The Work and Legacy of John Moutoussamy, FAIA: A Celebration

John Moutoussamy + NORR

John Moutoussamy, FAIA, was one of the first—and most influential—African American architects to work with a large firm not only in Chicago, but in the entire country. He was a graduate of the Illinois Tech College of Architecture, protégé of Mies van der Rohe, and was managing partner at Dubin, Dubin and Moutoussamy (DD&M), formerly Dubin, Dubin, Black and Moutoussamy (DDB&M), a significant architectural design firm in the city for many decades, and a predecessor firm to the NORR Chicago office.

In a distinguished career spanning multiple decades, Moutoussamy designed many notable and iconic buildings in Chicago. In 1971, Moutoussamy designed the headquarters building for the Johnson Publishing Company on Michigan Avenue, which is still the only high-rise company headquarters designed by an African American for an African American owned company. The building was awarded the Chicago Landmark designation in 2017.

Mies van der Rohe + NORR

NORR’s connection with the Office of Mies van der Rohe goes back about 60 years. When the Office of Mies van der Rohe set out to design the Toronto-Dominion Centre, they collaborated with the Toronto-based firm of John B. Parkin Associates, the predecessor firm of NORR in Toronto.

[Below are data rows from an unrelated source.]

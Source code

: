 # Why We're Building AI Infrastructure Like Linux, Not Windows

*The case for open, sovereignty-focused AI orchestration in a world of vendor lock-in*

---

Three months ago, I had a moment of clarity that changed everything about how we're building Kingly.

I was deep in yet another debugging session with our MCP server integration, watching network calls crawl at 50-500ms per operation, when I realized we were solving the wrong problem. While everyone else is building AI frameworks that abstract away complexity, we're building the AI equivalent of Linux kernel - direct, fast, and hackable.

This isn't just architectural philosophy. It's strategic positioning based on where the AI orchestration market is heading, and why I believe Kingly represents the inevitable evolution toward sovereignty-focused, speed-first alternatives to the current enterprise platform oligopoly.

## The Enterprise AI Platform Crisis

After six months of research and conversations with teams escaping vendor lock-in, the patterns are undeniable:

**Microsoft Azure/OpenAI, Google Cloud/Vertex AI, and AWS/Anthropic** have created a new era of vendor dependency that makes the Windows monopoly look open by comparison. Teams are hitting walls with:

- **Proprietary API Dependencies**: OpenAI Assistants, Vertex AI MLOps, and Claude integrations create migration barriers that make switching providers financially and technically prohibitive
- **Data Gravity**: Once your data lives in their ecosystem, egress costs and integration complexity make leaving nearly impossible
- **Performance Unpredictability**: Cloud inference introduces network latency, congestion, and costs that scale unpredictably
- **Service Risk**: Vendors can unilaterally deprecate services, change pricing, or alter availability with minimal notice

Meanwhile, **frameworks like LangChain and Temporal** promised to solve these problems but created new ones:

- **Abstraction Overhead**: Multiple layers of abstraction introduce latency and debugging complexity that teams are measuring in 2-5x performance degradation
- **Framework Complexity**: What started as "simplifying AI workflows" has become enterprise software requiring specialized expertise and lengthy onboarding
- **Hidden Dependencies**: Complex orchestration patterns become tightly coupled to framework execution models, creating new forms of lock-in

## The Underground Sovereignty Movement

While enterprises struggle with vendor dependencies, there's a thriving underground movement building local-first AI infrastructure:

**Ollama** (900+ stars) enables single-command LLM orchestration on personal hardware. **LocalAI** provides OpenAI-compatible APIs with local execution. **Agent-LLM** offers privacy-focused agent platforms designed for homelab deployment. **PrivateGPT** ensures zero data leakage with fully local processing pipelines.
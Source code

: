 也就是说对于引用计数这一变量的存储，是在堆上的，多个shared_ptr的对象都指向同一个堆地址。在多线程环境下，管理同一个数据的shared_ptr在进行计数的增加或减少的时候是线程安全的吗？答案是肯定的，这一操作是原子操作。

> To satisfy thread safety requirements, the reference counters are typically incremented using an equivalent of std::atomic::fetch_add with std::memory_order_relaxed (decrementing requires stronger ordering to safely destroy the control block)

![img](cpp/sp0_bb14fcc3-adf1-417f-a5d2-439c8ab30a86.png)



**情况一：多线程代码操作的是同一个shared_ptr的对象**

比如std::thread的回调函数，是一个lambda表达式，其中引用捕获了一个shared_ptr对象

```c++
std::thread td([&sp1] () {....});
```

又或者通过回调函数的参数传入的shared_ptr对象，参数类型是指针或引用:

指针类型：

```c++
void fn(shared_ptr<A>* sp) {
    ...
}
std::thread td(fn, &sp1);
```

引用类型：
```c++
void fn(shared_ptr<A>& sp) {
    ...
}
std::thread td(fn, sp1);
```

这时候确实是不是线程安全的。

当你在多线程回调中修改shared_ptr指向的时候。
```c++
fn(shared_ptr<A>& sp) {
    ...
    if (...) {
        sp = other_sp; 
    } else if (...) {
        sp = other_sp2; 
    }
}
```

Toronto-Dominion Centre – John B. Parkin, NORR’s founder, was the local architect who began work with a joint venture of Toronto-Dominion Bank and the developer Cadillac Fairview to design Toronto-Dominion Centre as a part of a competition. Phyllis Lambert (M.S.ARCH ’63), a member of the Bronfman family that owned Cadillac Fairview, recommended Mies van der Rohe be added to the project design team. With Mies as the design consultant to John B. Parkin Associates, the project showcased Mies’ design that married all of the key characteristics of his unique style with the strength of Parkin’s architectural diligence and contextual understanding. This project demonstrated the power of collaboration in design and architectural construction. Mies and his design gave the project the added significance of being a symbol of Toronto’s emergence as a major city. It also marked one of Mies’ last major works before his passing in 1969.

John B. Parkin Associates later became NORR. The firm continues the longstanding traditions of its predecessor firms and is involved in the design and execution of large collaborative projects to this day.